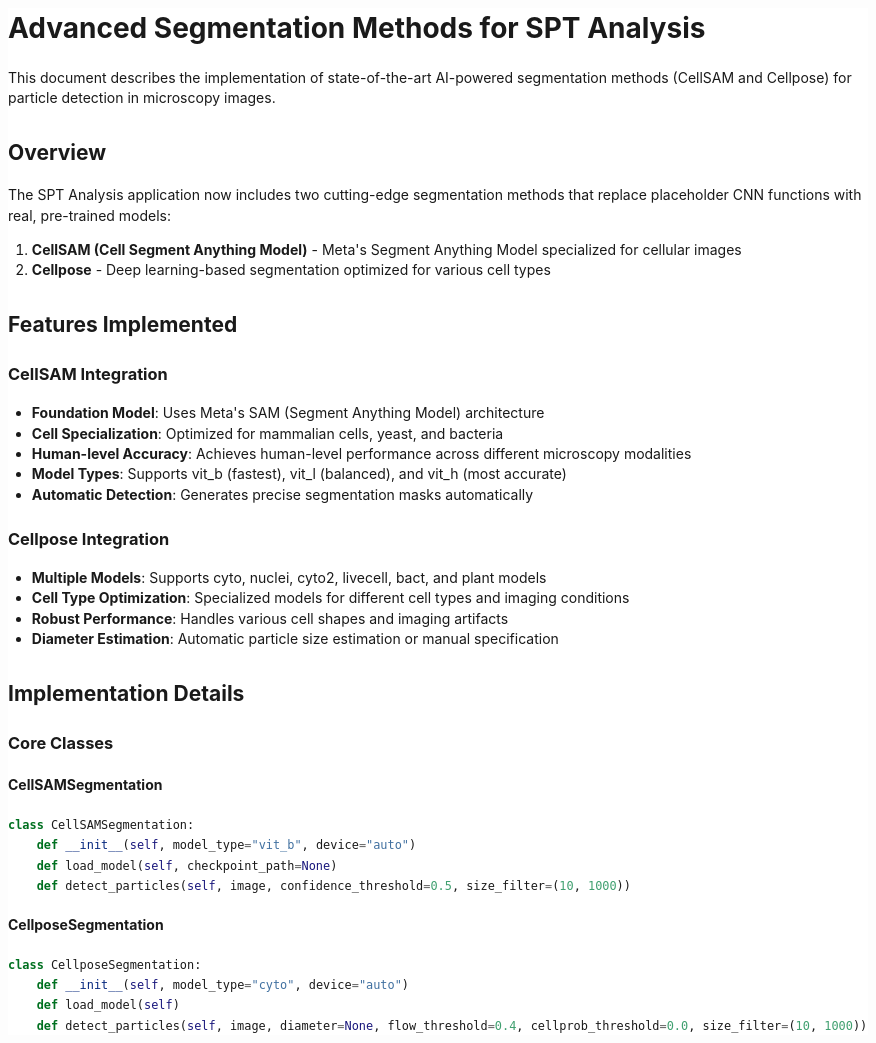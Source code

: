 # Advanced Segmentation Methods for SPT Analysis

This document describes the implementation of state-of-the-art AI-powered segmentation methods (CellSAM and Cellpose) for particle detection in microscopy images.

## Overview

The SPT Analysis application now includes two cutting-edge segmentation methods that replace placeholder CNN functions with real, pre-trained models:

1. **CellSAM (Cell Segment Anything Model)** - Meta's Segment Anything Model specialized for cellular images
2. **Cellpose** - Deep learning-based segmentation optimized for various cell types

## Features Implemented

### CellSAM Integration
- **Foundation Model**: Uses Meta's SAM (Segment Anything Model) architecture
- **Cell Specialization**: Optimized for mammalian cells, yeast, and bacteria
- **Human-level Accuracy**: Achieves human-level performance across different microscopy modalities
- **Model Types**: Supports vit_b (fastest), vit_l (balanced), and vit_h (most accurate)
- **Automatic Detection**: Generates precise segmentation masks automatically

### Cellpose Integration
- **Multiple Models**: Supports cyto, nuclei, cyto2, livecell, bact, and plant models
- **Cell Type Optimization**: Specialized models for different cell types and imaging conditions
- **Robust Performance**: Handles various cell shapes and imaging artifacts
- **Diameter Estimation**: Automatic particle size estimation or manual specification

## Implementation Details

### Core Classes

#### CellSAMSegmentation
```python
class CellSAMSegmentation:
    def __init__(self, model_type="vit_b", device="auto")
    def load_model(self, checkpoint_path=None)
    def detect_particles(self, image, confidence_threshold=0.5, size_filter=(10, 1000))
```

#### CellposeSegmentation
```python
class CellposeSegmentation:
    def __init__(self, model_type="cyto", device="auto")
    def load_model(self)
    def detect_particles(self, image, diameter=None, flow_threshold=0.4, cellprob_threshold=0.0, size_filter=(10, 1000))
```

Task goal: Everything starting at the line containing "## Features Implemented" and ending at the line containing "- **Multiple Models**: Supports" in the records above should be repeated exactly, and only that.

Completed task:
## Features Implemented

### CellSAM Integration
- **Foundation Model**: Uses Meta's SAM (Segment Anything Model) architecture
- **Cell Specialization**: Optimized for mammalian cells, yeast, and bacteria
- **Human-level Accuracy**: Achieves human-level performance across different microscopy modalities
- **Model Types**: Supports vit_b (fastest), vit_l (balanced), and vit_h (most accurate)
- **Automatic Detection**: Generates precise segmentation masks automatically

### Cellpose Integration
- **Multiple Models**: Supports cyto, nuclei, cyto2, livecell, bact, and plant models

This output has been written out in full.